O Sindicato dos Trabalhadores em Empresas Ferroviárias de Bauru e Mato Grosso do Sul está entrando em campanha salarial unificada com toda a categoria no Brasil todo. De acordo com o coordenador do sindicato, Roque Ferreira, 43 anos, a campanha, este ano, ganha uma perspectiva muito maior do que a negociação do reajuste salarial. Desta vez, no palco do debates está a política econômica do governo federal.

A campanha salarial é unificada e tem um só eixo de sustentação, englobando os interesses de trabalhadores de empresas ferroviárias e metroviárias, tanto federais quanto privadas, rodoviárias e municipais.

A pauta da campanha salarial foi estabelecida entre os dias 3 e 8 deste mês, em Belo Horizonte, em uma seminário com os representantes sindicais de todo o país. No encontro, foram estabelecidas algumas diretrizes que serão debatidas com os sindicatos regionais, mas que tem uma base de sustentação

única: desenvolver a consciência de classe, não de categoria.

A data-base dos trabalhadores de empresas metro-ferroviárias

é em 1.º de maio. Até o dia 15 de março, serão realizadas assembléias em todo o Brasil para discutir os 93 itens da pauta prévia. Entre os dias 15 e 18 de março, todos os representantes sindicais da categoria irão se reunir para colher os resultados das discussões e, se for preciso, rever alguns itens da pauta inicial.

Reivindicações

De acordo com Ferreira, as reivindicações dos sindicatos são divididas em quatro esferas: econômica, de relações de trabalho, de saúde e segurança do trabalho e das relações sindicais.

Na esfera econômica, a reivindicação mais importante é em relação ao piso da categoria. Segundo Ferreira, a campanha busca um piso de quatro salários mínimos, contra os dois salários atualmente vigente.

"Nesta questão do piso, nós estamos incorporando as perdas salariais acumuladas no processo de manutenção do Plano Real", completa Ferreira.

Nas relações de trabalho, a campanha quer reduzir a jornada de trabalho de 40 a 42 horas semanais para 36 horas.

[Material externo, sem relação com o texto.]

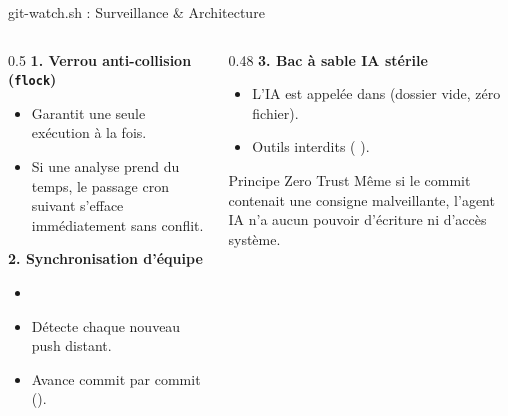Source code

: \documentclass[aspectratio=169,10pt,t]{beamer}
\begin{document}
\begin{frame}[fragile]{git-watch.sh : Surveillance \& Architecture}
\begin{columns}[T]\begin{column}{0.5\textwidth}
\textbf{1. Verrou anti-collision (\texttt{flock})}
\begin{itemize}
\item Garantit une seule ex\'ecution \`a la fois.
\item Si une analyse prend du temps, le passage cron suivant s'efface imm\'ediatement sans conflit.
\end{itemize}
\vspace{0.25cm}
\textbf{2. Synchronisation d'\'equipe}
\begin{itemize}
\item {}
\item D\'etecte chaque nouveau push distant.
\item Avance commit par commit ().
\end{itemize}
\end{column}\begin{column}{0.48\textwidth}
\textbf{3. Bac \`a sable IA st\'erile}
\begin{itemize}
\item L'IA est appel\'ee dans  (dossier vide, z\'ero fichier).
\item Outils interdits (  ).
\end{itemize}
\vspace{0.2cm}
\begin{block}{Principe Zero Trust}
M\^eme si le commit contenait une consigne malveillante, l'agent IA n'a aucun pouvoir d'\'ecriture ni d'acc\`es syst\`eme.
\end{block}
\end{column}\end{columns}
\end{frame}
\end{document}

A crítica feita pelos sindicatos é que vários fatores contribuíram para a flexibilização das leis trabalhistas - como o banco de horas - e que prejudicaram o trabalhador. A estabilidade de emprego, afirma Ferreira, também

é um item a ser buscado junto às empresas. "Nós resistimos a esta flexibilização e entendemos que isso não garante nem gera emprego", completa.

Na questão da saúde e segurança de trabalho, as questões centrais são o programa de saúde para trabalhadores que possuem vícios, além da cobrança de laudos e de risco ambiental, já que é obrigação das empresas acabar com as condições insalubres de trabalho. Como a categoria de ferroviários e metroviários

é basicamente masculina, a campanha também vai enfocar a prevenção do câncer de próstata.

Ferreira ainda lembra que, na pauta salarial, está sendo exigido que as operadoras privadas do setor não mantenham relações comerciais com empresas que exploram o trabalho infantil.